A partir daí foram contatos mais intensos e prolongados, porque eu me reportava tanto ao Dr. Humberto quanto a ele, diretor do jornal, e nesses encontros foi consolidando-se a amizade.
Eu me informava sobre ele, e ouvia sempre comentários elogiosos, que convergiam para um fato que o distinguia: João Gomes era o homem das galáxias em questões de receber e pagar. Era geral o comentário de que reerguera as finanças do Racionalismo Cristão quando sacudidas no período de maior descontrole da inflação no país. Não foi por acaso que Dr.

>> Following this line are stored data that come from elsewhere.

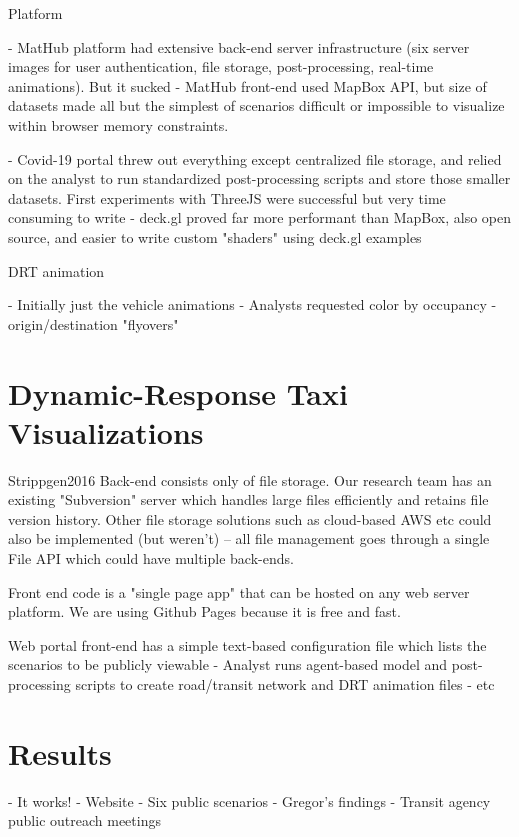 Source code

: \documentclass[3p,times,procedia]{elsarticle}
\begin{document}
Platform

- MatHub platform had extensive back-end server infrastructure (six server images for user authentication, file storage, post-processing, real-time animations). But it sucked
- MatHub front-end used MapBox API, but size of datasets made all but the simplest of scenarios difficult or impossible to visualize within browser memory constraints.

- Covid-19 portal threw out everything except centralized file storage, and relied on the analyst to run standardized post-processing scripts and store those smaller datasets. First experiments with ThreeJS were successful but very time consuming to write
- deck.gl proved far more performant than MapBox, also open source, and easier to write custom "shaders" using deck.gl examples

DRT animation

- Initially just the vehicle animations
- Analysts requested color by occupancy
- origin/destination "flyovers"


\section{Dynamic-Response Taxi Visualizations}
\label{drtviz}

{Strippgen2016}
Back-end consists only of file storage. Our research team has an existing "Subversion" server which handles large files efficiently and retains file version history. Other file storage solutions such as cloud-based AWS etc could also be implemented (but weren't) -- all file management goes through a single File API which could have multiple back-ends.

Front end code is a "single page app" that can be hosted on any web server platform. We are using Github Pages because it is free and fast.

Web portal front-end has a simple text-based configuration file which lists the scenarios to be publicly viewable
- Analyst runs agent-based model and post-processing scripts to create road/transit network and DRT animation files
- etc

\section{Results}
\label{results}

- It works!
- Website
- Six public scenarios
- Gregor's findings
- Transit agency public outreach meetings
\end{document}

Humberto, na presidência física do Racionalismo Cristão, tendo-o como vice-presidente, o chamou de seu Luiz Thomaz, numa referência à assessoria financeira a Luiz de Mattos na implantação do Racionalismo Cristão.
Nas palavras de Amílcar (Niterói), João Gomes não foi apenas o liberador de verbas para as obras físicas de manutenção e até de construção de casas racionalistas cristãs, mas era quem percebia a necessidade e o momento exato de execução dos reparos, consertos e adaptações para melhor receberem o público. Quando, em nome da Casa-Chefe, assumia o compromisso com uma obra, ele acompanhava seu desenvolvimento e cobrava de engenheiros, pedreiros e serventes o avanço e a qualidade dos trabalhos executados. E também aí era intransigente com os prazos estabelecidos.

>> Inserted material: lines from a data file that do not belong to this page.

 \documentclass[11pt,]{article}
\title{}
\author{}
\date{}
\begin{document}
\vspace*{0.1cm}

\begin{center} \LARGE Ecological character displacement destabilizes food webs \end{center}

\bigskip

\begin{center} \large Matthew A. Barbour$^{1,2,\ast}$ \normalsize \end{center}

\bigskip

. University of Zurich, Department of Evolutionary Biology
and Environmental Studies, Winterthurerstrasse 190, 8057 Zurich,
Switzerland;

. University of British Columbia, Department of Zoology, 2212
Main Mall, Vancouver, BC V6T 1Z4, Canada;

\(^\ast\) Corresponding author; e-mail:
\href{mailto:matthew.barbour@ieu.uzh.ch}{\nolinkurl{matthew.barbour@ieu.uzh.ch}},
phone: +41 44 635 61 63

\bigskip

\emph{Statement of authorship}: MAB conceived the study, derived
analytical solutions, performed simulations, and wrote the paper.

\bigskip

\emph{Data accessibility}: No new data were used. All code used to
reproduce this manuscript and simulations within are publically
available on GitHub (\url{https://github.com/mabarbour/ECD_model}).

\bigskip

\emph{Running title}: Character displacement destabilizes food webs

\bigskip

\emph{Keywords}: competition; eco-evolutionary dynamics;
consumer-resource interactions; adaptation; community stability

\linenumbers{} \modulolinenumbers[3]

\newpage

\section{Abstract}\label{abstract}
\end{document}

Agora, lá estava o corpo de João Gomes. Em torno, parentes e amigos que foram despedir-se dele. No meio daquele povo eu rememorava nossos encontros, nossas conversas, suas lições, enquanto esboçava o texto que deveria preparar para A Razão; era o meu trabalho, tinha que conciliar a reverência ao amigo e a atividade profissional. Comecei, então, as entrevistas, e o resultado foi unanimidade: João Gomes tinha sido um homem especial, carregado de qualificativos.
Ronaldo, o filho, resumiu a figura de João Gomes: exemplo de caráter, dignidade, extrema responsabilidade, dedicação à família e à filosofia racionalista cristã. Deixa um legado de postura moral. “Tudo que sou devo a ele”, afirmou.
O novo Código Civil Brasileiro estabeleceu prazo para as entidades sem fins lucrativos se enquadrarem às novas exigências, e aí também atuou de maneira destacada João Gomes na elaboração o Estatuto do Racionalismo Cristão, auxiliado nesta tarefa por Marluce Rodrigues, esposa do Dr. Humberto e secretária da Casa-Chefe.
Joaquim Ferreira, de Brasília, acrescentou uma qualidade às tantas atribuídas a João Gomes: era excelente cozinheiro, esta certamente trazida do tempo em que era proprietário de uma padaria e restaurante.
O pitoresco envolvendo João Gomes foi lembrado pelo diretor da Diretoria de Ação Doutrinária, Wilson Carnevalli Filho. Ele contou que, numa solenidade na casa racionalista cristã da cidade do Porto, Portugal, João Gomes deveria compor a mesa do estrado, mas ninguém o encontrava. Estava em cima da hora para o início da reunião e alguém sugeriu que o irmão gêmeo de João Gomes, Antonio, ali presente, fosse convidado para substituí-lo. Dada a semelhança física, ninguém notaria a diferença. Em cima da hora, porém, eis que reparece o “desaparecido”. Foram muitas gargalhadas quando a combinação foi revelada. Quem mais riu foi o próprio João Gomes.
Lá se foi João Gomes, sempre com pressa. Podia ter ficado mais tempo, teríamos aprendido muito mais com ele.